A mí no me importa si Uds. operan con la Palabra o con el Athanor.

Paracelso permaneció en los pensamientos. Finalmente dijo:

– Si lo hiciera, dirías que se trata de una apariencia impuesta
la magia de tus ojos. El milagro no te daría la confianza que estás buscando.
Entonces, deja la rosa.

Siempre desconfiado, desconfiado, el joven lo mira.
El magister alzó la voz y dijo:

– Después de todo, ¿quién eres, a navali así en la casa de un amo ¿Y pedirle un milagro? ¿Qué has hecho para merecer tal regalo?

El otro respondió, temblando:

– Sé bien que no hice nada. Te pregunto, en nombre de todos los años que pasaré trabajando duro a tu sombra, para permitirme ver las cenizas, luego el rosa. No te voy a pedir nada más. Creeré en el testimonio de mis ojos.

Con un movimiento brusco, tomó la rosa roja que Paracelso
Lo había dejado en el atril y lo había arrojado a las llamas. La rosa cambió de color y, al cabo de unos momentos, solo quedaron un puñado de cenizas.
Por momentos, el discípulo esperó la palabra y el milagro.

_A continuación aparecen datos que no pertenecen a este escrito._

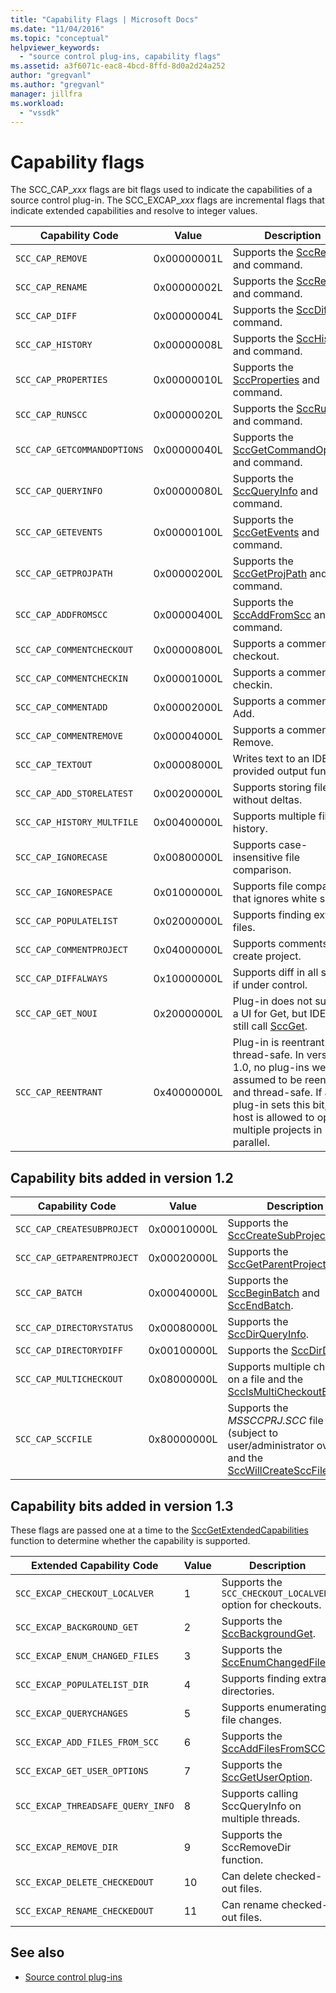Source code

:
 ```yaml
---
title: "Capability Flags | Microsoft Docs"
ms.date: "11/04/2016"
ms.topic: "conceptual"
helpviewer_keywords:
  - "source control plug-ins, capability flags"
ms.assetid: a3f6071c-eac8-4bcd-8ffd-8d0a2d24a252
author: "gregvanl"
ms.author: "gregvanl"
manager: jillfra
ms.workload:
  - "vssdk"
---
```

# Capability flags
The SCC_CAP_*xxx* flags are bit flags used to indicate the capabilities of a source control plug-in. The SCC_EXCAP_*xxx* flags are incremental flags that indicate extended capabilities and resolve to integer values.

|Capability Code|Value|Description|
|---------------------|-----------|-----------------|
|`SCC_CAP_REMOVE`|0x00000001L|Supports the [SccRemove](../extensibility/sccremove-function.md) and command.|
|`SCC_CAP_RENAME`|0x00000002L|Supports the [SccRename](../extensibility/sccrename-function.md) and command.|
|`SCC_CAP_DIFF`|0x00000004L|Supports the [SccDiff](../extensibility/sccdiff-function.md) and command.|
|`SCC_CAP_HISTORY`|0x00000008L|Supports the [SccHistory](../extensibility/scchistory-function.md) and command.|
|`SCC_CAP_PROPERTIES`|0x00000010L|Supports the [SccProperties](../extensibility/sccproperties-function.md) and command.|
|`SCC_CAP_RUNSCC`|0x00000020L|Supports the [SccRunScc](../extensibility/sccrunscc-function.md) and command.|
|`SCC_CAP_GETCOMMANDOPTIONS`|0x00000040L|Supports the [SccGetCommandOptions](../extensibility/sccgetcommandoptions-function.md) and command.|
|`SCC_CAP_QUERYINFO`|0x00000080L|Supports the [SccQueryInfo](../extensibility/sccqueryinfo-function.md) and command.|
|`SCC_CAP_GETEVENTS`|0x00000100L|Supports the [SccGetEvents](../extensibility/sccgetevents-function.md) and command.|
|`SCC_CAP_GETPROJPATH`|0x00000200L|Supports the [SccGetProjPath](../extensibility/sccgetprojpath-function.md) and command.|
|`SCC_CAP_ADDFROMSCC`|0x00000400L|Supports the [SccAddFromScc](../extensibility/sccaddfromscc-function.md) and command.|
|`SCC_CAP_COMMENTCHECKOUT`|0x00000800L|Supports a comment on checkout.|
|`SCC_CAP_COMMENTCHECKIN`|0x00001000L|Supports a comment on checkin.|
|`SCC_CAP_COMMENTADD`|0x00002000L|Supports a comment on Add.|
|`SCC_CAP_COMMENTREMOVE`|0x00004000L|Supports a comment on Remove.|
|`SCC_CAP_TEXTOUT`|0x00008000L|Writes text to an IDE-provided output function.|
|`SCC_CAP_ADD_STORELATEST`|0x00200000L|Supports storing files without deltas.|
|`SCC_CAP_HISTORY_MULTFILE`|0x00400000L|Supports multiple file history.|
|`SCC_CAP_IGNORECASE`|0x00800000L|Supports case-insensitive file comparison.|
|`SCC_CAP_IGNORESPACE`|0x01000000L|Supports file comparison that ignores white space.|
|`SCC_CAP_POPULATELIST`|0x02000000L|Supports finding extra files.|
|`SCC_CAP_COMMENTPROJECT`|0x04000000L|Supports comments on create project.|
|`SCC_CAP_DIFFALWAYS`|0x10000000L|Supports diff in all states if under control.|
|`SCC_CAP_GET_NOUI`|0x20000000L|Plug-in does not support a UI for Get, but IDE may still call [SccGet](../extensibility/sccget-function.md).|
|`SCC_CAP_REENTRANT`|0x40000000L|Plug-in is reentrant and thread-safe. In version 1.0, no plug-ins were assumed to be reentrant and thread-safe. If a 1.1 plug-in sets this bit, the host is allowed to open multiple projects in parallel.|

## Capability bits added in version 1.2

|Capability Code|Value|Description|
|---------------------|-----------|-----------------|
|`SCC_CAP_CREATESUBPROJECT`|0x00010000L|Supports the [SccCreateSubProject](../extensibility/scccreatesubproject-function.md).|
|`SCC_CAP_GETPARENTPROJECT`|0x00020000L|Supports the [SccGetParentProjectPath](../extensibility/sccgetparentprojectpath-function.md).|
|`SCC_CAP_BATCH`|0x00040000L|Supports the [SccBeginBatch](../extensibility/sccbeginbatch-function.md) and [SccEndBatch](../extensibility/sccendbatch-function.md).|
|`SCC_CAP_DIRECTORYSTATUS`|0x00080000L|Supports the [SccDirQueryInfo](../extensibility/sccdirqueryinfo-function.md).|
|`SCC_CAP_DIRECTORYDIFF`|0x00100000L|Supports the [SccDirDiff](../extensibility/sccdirdiff-function.md).|
|`SCC_CAP_MULTICHECKOUT`|0x08000000L|Supports multiple checkouts on a file and the [SccIsMultiCheckoutEnabled](../extensibility/sccismulticheckoutenabled-function.md).|
|`SCC_CAP_SCCFILE`|0x80000000L|Supports the *MSSCCPRJ.SCC* file (subject to user/administrator override) and the [SccWillCreateSccFile](../extensibility/sccwillcreatesccfile-function.md).|

## Capability bits added in version 1.3
 These flags are passed one at a time to the [SccGetExtendedCapabilities](../extensibility/sccgetextendedcapabilities-function.md) function to determine whether the capability is supported.

|Extended Capability Code|Value|Description|
|------------------------------|-----------|-----------------|
|`SCC_EXCAP_CHECKOUT_LOCALVER`|1|Supports the `SCC_CHECKOUT_LOCALVER` option for checkouts.|
|`SCC_EXCAP_BACKGROUND_GET`|2|Supports the [SccBackgroundGet](../extensibility/sccbackgroundget-function.md).|
|`SCC_EXCAP_ENUM_CHANGED_FILES`|3|Supports the [SccEnumChangedFiles](../extensibility/sccenumchangedfiles-function.md).|
|`SCC_EXCAP_POPULATELIST_DIR`|4|Supports finding extra directories.|
|`SCC_EXCAP_QUERYCHANGES`|5|Supports enumerating file changes.|
|`SCC_EXCAP_ADD_FILES_FROM_SCC`|6|Supports the [SccAddFilesFromSCC](../extensibility/sccaddfilesfromscc-function.md).|
|`SCC_EXCAP_GET_USER_OPTIONS`|7|Supports the [SccGetUserOption](../extensibility/sccgetuseroption-function.md).|
|`SCC_EXCAP_THREADSAFE_QUERY_INFO`|8|Supports calling SccQueryInfo on multiple threads.|
|`SCC_EXCAP_REMOVE_DIR`|9|Supports the SccRemoveDir function.|
|`SCC_EXCAP_DELETE_CHECKEDOUT`|10|Can delete checked-out files.|
|`SCC_EXCAP_RENAME_CHECKEDOUT`|11|Can rename checked-out files.|

## See also
- [Source control plug-ins](../extensibility/source-control-plug-ins.md)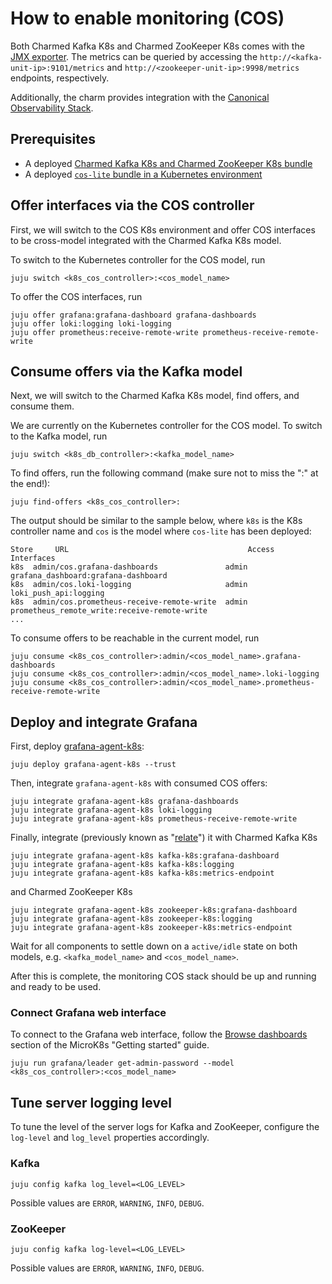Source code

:# How to enable monitoring (COS)

Both Charmed Kafka K8s and Charmed ZooKeeper K8s comes with the [JMX exporter](https://github.com/prometheus/jmx_exporter/).
The metrics can be queried by accessing the `http://<kafka-unit-ip>:9101/metrics` and `http://<zookeeper-unit-ip>:9998/metrics` endpoints, respectively.

Additionally, the charm provides integration with the [Canonical Observability Stack](https://charmhub.io/topics/canonical-observability-stack).

## Prerequisites

* A deployed [Charmed Kafka K8s and Charmed ZooKeeper K8s bundle](HERE)
* A deployed [`cos-lite` bundle in a Kubernetes environment](https://charmhub.io/topics/canonical-observability-stack/tutorials/install-microk8s)

## Offer interfaces via the COS controller

First, we will switch to the COS K8s environment and offer COS interfaces to be cross-model integrated with the Charmed Kafka K8s model.

To switch to the Kubernetes controller for the COS model, run

```shell
juju switch <k8s_cos_controller>:<cos_model_name>
```
To offer the COS interfaces, run 

```shell
juju offer grafana:grafana-dashboard grafana-dashboards
juju offer loki:logging loki-logging
juju offer prometheus:receive-remote-write prometheus-receive-remote-write
```

## Consume offers via the Kafka model

Next, we will switch to the Charmed Kafka K8s model, find offers, and consume them.

We are currently on the Kubernetes controller for the COS model. To switch to the Kafka model, run

```shell
juju switch <k8s_db_controller>:<kafka_model_name>
```
To find offers, run the following command (make sure not to miss the ":" at the end!):

```shell
juju find-offers <k8s_cos_controller>: 
```

The output should be similar to the sample below, where `k8s` is the K8s controller name and `cos` is the model where `cos-lite` has been deployed:

```shell
Store     URL                                        Access  Interfaces
k8s  admin/cos.grafana-dashboards               admin   grafana_dashboard:grafana-dashboard
k8s  admin/cos.loki-logging                     admin   loki_push_api:logging
k8s  admin/cos.prometheus-receive-remote-write  admin   prometheus_remote_write:receive-remote-write
...
```

To consume offers to be reachable in the current model, run

```shell
juju consume <k8s_cos_controller>:admin/<cos_model_name>.grafana-dashboards
juju consume <k8s_cos_controller>:admin/<cos_model_name>.loki-logging
juju consume <k8s_cos_controller>:admin/<cos_model_name>.prometheus-receive-remote-write
```
## Deploy and integrate Grafana

First, deploy [grafana-agent-k8s](https://charmhub.io/grafana-agent-k8s): 

```shell
juju deploy grafana-agent-k8s --trust
```
Then, integrate `grafana-agent-k8s` with consumed COS offers:

```shell
juju integrate grafana-agent-k8s grafana-dashboards
juju integrate grafana-agent-k8s loki-logging
juju integrate grafana-agent-k8s prometheus-receive-remote-write
```
Finally, integrate (previously known as "[relate](https://juju.is/docs/juju/integration)") it with Charmed Kafka K8s

```shell
juju integrate grafana-agent-k8s kafka-k8s:grafana-dashboard
juju integrate grafana-agent-k8s kafka-k8s:logging
juju integrate grafana-agent-k8s kafka-k8s:metrics-endpoint
```

and Charmed ZooKeeper K8s

```shell
juju integrate grafana-agent-k8s zookeeper-k8s:grafana-dashboard
juju integrate grafana-agent-k8s zookeeper-k8s:logging
juju integrate grafana-agent-k8s zookeeper-k8s:metrics-endpoint
```

Wait for all components to settle down on a `active/idle` state on both 
models, e.g. `<kafka_model_name>` and `<cos_model_name>`.

After this is complete, the monitoring COS stack should be up and running and ready to be used. 

### Connect Grafana web interface

To connect to the Grafana web interface, follow the [Browse dashboards](https://charmhub.io/topics/canonical-observability-stack/tutorials/install-microk8s?_ga=2.201254254.1948444620.1704703837-757109492.1701777558#heading--browse-dashboards) section of the MicroK8s "Getting started" guide.
```shell
juju run grafana/leader get-admin-password --model <k8s_cos_controller>:<cos_model_name>
```

## Tune server logging level

To tune the level of the server logs for Kafka and ZooKeeper, configure the `log-level` and `log_level` properties accordingly.

### Kafka 

```
juju config kafka log_level=<LOG_LEVEL>
```

Possible values are `ERROR`, `WARNING`, `INFO`, `DEBUG`.

### ZooKeeper

```
juju config kafka log-level=<LOG_LEVEL>
```

Possible values are `ERROR`, `WARNING`, `INFO`, `DEBUG`.
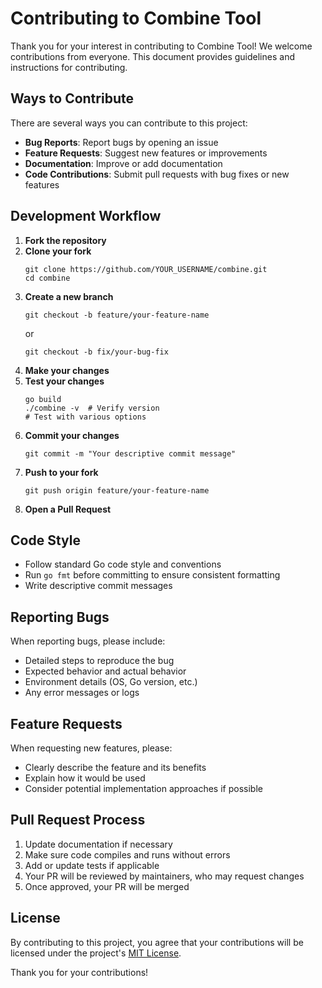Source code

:# Contributing to Combine Tool

Thank you for your interest in contributing to Combine Tool! We welcome contributions from everyone. This document provides guidelines and instructions for contributing.

## Ways to Contribute

There are several ways you can contribute to this project:

- **Bug Reports**: Report bugs by opening an issue
- **Feature Requests**: Suggest new features or improvements
- **Documentation**: Improve or add documentation
- **Code Contributions**: Submit pull requests with bug fixes or new features

## Development Workflow

1. **Fork the repository**
2. **Clone your fork**
   ```
   git clone https://github.com/YOUR_USERNAME/combine.git
   cd combine
   ```
3. **Create a new branch**
   ```
   git checkout -b feature/your-feature-name
   ```
   or
   ```
   git checkout -b fix/your-bug-fix
   ```
4. **Make your changes**
5. **Test your changes**
   ```
   go build
   ./combine -v  # Verify version
   # Test with various options
   ```
6. **Commit your changes**
   ```
   git commit -m "Your descriptive commit message"
   ```
7. **Push to your fork**
   ```
   git push origin feature/your-feature-name
   ```
8. **Open a Pull Request**

## Code Style

- Follow standard Go code style and conventions
- Run `go fmt` before committing to ensure consistent formatting
- Write descriptive commit messages

## Reporting Bugs

When reporting bugs, please include:

- Detailed steps to reproduce the bug
- Expected behavior and actual behavior
- Environment details (OS, Go version, etc.)
- Any error messages or logs

## Feature Requests

When requesting new features, please:

- Clearly describe the feature and its benefits
- Explain how it would be used
- Consider potential implementation approaches if possible

## Pull Request Process

1. Update documentation if necessary
2. Make sure code compiles and runs without errors
3. Add or update tests if applicable
4. Your PR will be reviewed by maintainers, who may request changes
5. Once approved, your PR will be merged

## License

By contributing to this project, you agree that your contributions will be licensed under the project's [MIT License](LICENSE.md).

Thank you for your contributions!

Paracelso fue dejado por el hielo. Dicho con una extraña simplicidad:

– Todos los médicos y toda la gente de Basilea dicen que yo sería un impostor.
Tal vez tengan razón. Aquí descansan las cenizas que una vez fueron rosadas
y nunca volverá a serlo.

El joven se sintió envuelto en vergüenza. El magister Paracelso era un charlatán
o un simple visionario, y él, un intruso, había irrumpido en su casa
Y ahora se veía obligado a admitir que sus famosos poderes mágicos no eran más que fórmulas huecas.

Ingenunche y pronunciado:

– Soy imperdonable. Eché de menos el fervor que el Todopoderoso lo requiere de los creyentes. Permítanme mirar las cenizas una vez más.
Volveré cuando sea más fuerte, entonces seré tu discípulo,
y al final del camino veré la rosa.

Hablaba con una pasión genuina que, sin embargo, no era más que lástima por el viejo magister, tan venerado, tan arrinconado, tan ilustre y, al final de su vida, tan vacío por dentro.
¿Quién era él, Johannes Grisebach, para descubrir?
con mano sacrílega, porque no hay nadie detrás de la máscara?

Dejar a los amarillos habría parecido una humillación. Y los tomó, por lo tanto, cuando se fueron.
Paracelso lo acompañó hasta el final de la escalera y le dijo que siempre sería bienvenido. Ambos sabían que nunca volverían a verse.

Paracelso se quedó solo.
Antes de apagar la lámpara y sentarse en el sillón roto,
Vuelca el montón de cenizas en la mano de Cóncavo
y pronunció una palabra en voz baja.